§ **WHAT IS REQUIRED**:
Scan the entries below, and for each line that includes the word "provided", make a copy.

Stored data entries

■ ■ ■ ■ ■ ■ ■

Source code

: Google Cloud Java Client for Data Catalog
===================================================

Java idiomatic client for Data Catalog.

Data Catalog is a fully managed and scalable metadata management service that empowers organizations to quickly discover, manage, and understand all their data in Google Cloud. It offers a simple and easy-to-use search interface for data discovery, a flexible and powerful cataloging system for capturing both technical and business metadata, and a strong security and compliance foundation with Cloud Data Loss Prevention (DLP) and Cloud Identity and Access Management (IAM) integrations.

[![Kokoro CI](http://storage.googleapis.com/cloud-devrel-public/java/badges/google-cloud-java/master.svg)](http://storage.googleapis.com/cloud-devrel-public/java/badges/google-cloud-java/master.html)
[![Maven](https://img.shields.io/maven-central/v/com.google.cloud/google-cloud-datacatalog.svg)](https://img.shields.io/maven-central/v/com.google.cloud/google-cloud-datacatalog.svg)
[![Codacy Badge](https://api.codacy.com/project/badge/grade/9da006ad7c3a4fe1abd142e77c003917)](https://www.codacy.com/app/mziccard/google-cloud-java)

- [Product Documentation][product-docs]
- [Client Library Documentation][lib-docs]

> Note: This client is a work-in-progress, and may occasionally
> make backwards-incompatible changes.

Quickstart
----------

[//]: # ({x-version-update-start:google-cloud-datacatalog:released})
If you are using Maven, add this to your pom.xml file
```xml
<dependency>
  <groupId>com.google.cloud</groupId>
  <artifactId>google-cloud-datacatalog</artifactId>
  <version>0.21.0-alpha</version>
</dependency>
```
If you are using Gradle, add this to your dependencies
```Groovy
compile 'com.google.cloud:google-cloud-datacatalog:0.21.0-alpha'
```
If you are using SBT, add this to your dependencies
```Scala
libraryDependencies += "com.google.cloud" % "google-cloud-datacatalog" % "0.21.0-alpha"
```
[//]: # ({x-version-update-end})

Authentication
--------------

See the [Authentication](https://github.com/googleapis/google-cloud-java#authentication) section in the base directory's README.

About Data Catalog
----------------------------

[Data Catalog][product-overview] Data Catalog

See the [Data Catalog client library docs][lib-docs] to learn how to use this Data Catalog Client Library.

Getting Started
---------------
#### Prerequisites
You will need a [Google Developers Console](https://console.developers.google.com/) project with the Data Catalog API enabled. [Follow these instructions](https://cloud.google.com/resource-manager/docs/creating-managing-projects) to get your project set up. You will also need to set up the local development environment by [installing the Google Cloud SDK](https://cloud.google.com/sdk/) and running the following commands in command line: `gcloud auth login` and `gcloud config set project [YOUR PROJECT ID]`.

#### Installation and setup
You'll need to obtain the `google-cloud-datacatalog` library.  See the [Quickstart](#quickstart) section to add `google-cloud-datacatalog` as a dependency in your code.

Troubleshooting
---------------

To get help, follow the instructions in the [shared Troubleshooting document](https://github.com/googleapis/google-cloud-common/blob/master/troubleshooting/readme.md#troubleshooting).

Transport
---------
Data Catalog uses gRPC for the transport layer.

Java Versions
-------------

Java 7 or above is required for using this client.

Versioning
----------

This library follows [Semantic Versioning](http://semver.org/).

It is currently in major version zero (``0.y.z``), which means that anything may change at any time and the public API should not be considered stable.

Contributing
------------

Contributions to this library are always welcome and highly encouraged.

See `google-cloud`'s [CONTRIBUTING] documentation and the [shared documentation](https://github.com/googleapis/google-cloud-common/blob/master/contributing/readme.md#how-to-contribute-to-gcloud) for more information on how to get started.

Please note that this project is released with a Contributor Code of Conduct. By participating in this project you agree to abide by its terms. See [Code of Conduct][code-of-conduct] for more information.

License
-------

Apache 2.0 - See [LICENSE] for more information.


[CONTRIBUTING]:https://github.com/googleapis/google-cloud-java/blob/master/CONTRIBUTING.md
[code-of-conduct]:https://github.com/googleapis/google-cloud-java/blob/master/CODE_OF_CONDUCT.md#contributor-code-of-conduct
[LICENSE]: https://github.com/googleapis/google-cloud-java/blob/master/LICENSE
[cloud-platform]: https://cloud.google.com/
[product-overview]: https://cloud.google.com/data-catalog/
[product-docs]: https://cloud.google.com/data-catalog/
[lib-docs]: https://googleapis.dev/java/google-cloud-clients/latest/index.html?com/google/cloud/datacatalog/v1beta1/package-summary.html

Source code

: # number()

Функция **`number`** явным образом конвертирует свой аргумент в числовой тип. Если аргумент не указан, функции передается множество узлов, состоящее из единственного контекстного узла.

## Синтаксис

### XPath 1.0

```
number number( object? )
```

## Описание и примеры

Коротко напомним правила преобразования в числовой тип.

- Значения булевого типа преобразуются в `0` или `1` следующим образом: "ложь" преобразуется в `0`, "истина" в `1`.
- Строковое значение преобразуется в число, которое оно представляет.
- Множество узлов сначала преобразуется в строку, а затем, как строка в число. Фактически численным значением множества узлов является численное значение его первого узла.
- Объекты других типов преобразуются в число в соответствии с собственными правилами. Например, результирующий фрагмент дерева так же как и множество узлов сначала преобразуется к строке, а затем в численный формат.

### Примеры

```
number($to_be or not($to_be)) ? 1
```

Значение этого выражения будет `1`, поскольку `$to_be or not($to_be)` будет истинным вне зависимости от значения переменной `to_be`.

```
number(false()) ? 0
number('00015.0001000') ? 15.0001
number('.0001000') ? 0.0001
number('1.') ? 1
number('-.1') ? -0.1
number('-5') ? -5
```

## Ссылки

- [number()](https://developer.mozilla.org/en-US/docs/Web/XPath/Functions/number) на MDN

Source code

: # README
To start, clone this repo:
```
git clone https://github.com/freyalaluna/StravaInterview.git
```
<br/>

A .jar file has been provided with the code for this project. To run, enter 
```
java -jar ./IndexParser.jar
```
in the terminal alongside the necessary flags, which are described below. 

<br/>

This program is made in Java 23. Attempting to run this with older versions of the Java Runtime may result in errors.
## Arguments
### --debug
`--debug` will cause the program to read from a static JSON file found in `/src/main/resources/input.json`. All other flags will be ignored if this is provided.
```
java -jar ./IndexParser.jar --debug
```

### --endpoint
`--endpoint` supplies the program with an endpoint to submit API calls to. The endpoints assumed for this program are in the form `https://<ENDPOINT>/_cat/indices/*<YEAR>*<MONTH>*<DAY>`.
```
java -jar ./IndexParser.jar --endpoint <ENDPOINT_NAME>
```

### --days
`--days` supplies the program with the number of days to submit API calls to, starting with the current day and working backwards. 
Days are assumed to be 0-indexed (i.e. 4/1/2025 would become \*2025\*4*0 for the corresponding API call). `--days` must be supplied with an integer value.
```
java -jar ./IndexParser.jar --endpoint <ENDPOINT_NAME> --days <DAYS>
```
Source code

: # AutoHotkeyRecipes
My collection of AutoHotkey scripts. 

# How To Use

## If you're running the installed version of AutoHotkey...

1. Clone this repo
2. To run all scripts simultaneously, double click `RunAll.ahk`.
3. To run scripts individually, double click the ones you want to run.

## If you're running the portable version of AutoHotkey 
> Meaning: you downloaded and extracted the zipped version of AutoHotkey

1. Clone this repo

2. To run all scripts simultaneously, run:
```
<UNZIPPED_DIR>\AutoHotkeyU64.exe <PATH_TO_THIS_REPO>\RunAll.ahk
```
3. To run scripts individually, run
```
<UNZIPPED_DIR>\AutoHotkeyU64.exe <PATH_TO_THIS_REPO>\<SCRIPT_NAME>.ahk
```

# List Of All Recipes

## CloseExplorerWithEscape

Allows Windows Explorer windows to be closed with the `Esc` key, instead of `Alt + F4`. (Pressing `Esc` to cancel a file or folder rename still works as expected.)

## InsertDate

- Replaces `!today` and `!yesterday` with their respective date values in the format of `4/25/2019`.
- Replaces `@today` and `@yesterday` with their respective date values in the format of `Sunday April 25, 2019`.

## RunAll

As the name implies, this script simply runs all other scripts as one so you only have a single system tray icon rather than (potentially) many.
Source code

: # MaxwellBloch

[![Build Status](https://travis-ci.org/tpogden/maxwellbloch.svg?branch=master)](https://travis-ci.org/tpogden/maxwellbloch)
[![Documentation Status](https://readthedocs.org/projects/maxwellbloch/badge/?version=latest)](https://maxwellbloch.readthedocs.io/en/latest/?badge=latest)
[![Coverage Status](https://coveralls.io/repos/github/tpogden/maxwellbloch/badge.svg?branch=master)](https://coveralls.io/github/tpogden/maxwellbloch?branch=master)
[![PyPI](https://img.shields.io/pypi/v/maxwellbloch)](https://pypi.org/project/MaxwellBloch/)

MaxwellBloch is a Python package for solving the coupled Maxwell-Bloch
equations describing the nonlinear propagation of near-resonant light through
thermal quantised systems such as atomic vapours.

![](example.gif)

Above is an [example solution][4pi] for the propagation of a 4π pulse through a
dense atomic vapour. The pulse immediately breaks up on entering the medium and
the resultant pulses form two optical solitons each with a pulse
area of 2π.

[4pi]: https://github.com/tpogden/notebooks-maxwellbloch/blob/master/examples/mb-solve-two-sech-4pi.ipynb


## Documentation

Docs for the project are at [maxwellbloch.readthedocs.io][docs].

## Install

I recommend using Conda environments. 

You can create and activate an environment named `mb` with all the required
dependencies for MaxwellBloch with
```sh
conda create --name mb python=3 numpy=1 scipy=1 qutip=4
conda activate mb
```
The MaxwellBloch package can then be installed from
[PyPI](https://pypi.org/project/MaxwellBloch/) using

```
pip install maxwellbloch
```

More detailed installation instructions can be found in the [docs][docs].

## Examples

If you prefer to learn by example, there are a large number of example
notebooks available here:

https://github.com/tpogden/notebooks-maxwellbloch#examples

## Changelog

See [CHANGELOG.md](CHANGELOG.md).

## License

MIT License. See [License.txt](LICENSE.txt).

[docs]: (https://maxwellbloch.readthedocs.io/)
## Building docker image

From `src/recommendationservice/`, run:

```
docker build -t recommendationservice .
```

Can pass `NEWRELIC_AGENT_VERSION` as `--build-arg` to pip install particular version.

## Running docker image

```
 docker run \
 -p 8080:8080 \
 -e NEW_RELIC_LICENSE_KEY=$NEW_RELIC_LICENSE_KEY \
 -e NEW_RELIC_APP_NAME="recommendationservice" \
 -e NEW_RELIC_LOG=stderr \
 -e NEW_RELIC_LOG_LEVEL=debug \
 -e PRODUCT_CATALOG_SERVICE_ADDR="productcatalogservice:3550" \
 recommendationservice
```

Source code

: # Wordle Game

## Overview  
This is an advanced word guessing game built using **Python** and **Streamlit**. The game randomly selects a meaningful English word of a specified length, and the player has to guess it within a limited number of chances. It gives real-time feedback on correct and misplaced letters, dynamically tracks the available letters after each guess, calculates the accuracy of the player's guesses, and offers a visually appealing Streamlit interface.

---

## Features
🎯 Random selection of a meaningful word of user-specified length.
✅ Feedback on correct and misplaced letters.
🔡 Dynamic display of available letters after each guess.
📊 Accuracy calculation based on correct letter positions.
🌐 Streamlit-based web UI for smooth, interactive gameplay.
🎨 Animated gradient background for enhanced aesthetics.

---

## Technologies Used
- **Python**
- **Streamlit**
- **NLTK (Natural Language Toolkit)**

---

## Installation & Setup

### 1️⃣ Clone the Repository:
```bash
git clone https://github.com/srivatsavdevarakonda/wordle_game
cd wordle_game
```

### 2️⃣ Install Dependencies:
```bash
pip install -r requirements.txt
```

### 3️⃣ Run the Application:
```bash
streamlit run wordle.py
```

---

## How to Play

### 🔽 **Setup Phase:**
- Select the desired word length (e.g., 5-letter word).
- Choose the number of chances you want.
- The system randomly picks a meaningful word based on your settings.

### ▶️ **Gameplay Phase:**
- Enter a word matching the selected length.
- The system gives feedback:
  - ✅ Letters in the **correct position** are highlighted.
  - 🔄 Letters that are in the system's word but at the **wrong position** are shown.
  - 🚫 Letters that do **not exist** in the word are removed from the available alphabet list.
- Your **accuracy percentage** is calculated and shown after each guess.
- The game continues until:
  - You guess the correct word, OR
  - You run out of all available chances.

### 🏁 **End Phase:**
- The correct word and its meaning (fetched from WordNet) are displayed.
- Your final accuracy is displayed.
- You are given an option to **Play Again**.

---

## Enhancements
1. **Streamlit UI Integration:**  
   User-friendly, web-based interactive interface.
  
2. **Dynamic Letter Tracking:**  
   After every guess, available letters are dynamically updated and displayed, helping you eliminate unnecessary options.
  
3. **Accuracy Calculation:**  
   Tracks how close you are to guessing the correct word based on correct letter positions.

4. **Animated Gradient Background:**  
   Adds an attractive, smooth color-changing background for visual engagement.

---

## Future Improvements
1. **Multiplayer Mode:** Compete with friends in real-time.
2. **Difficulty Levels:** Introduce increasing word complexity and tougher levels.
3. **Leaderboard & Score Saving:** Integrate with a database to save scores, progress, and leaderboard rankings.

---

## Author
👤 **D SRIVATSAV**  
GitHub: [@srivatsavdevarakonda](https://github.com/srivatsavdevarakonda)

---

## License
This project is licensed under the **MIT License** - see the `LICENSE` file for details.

■ ■ ■ ■ ■ ■ ■

§ **EXPECTED ANSWER**:
A .jar file has been provided with the code for this project. To run, enter 
`--debug` will cause the program to read from a static JSON file found in `/src/main/resources/input.json`. All other flags will be ignored if this is provided.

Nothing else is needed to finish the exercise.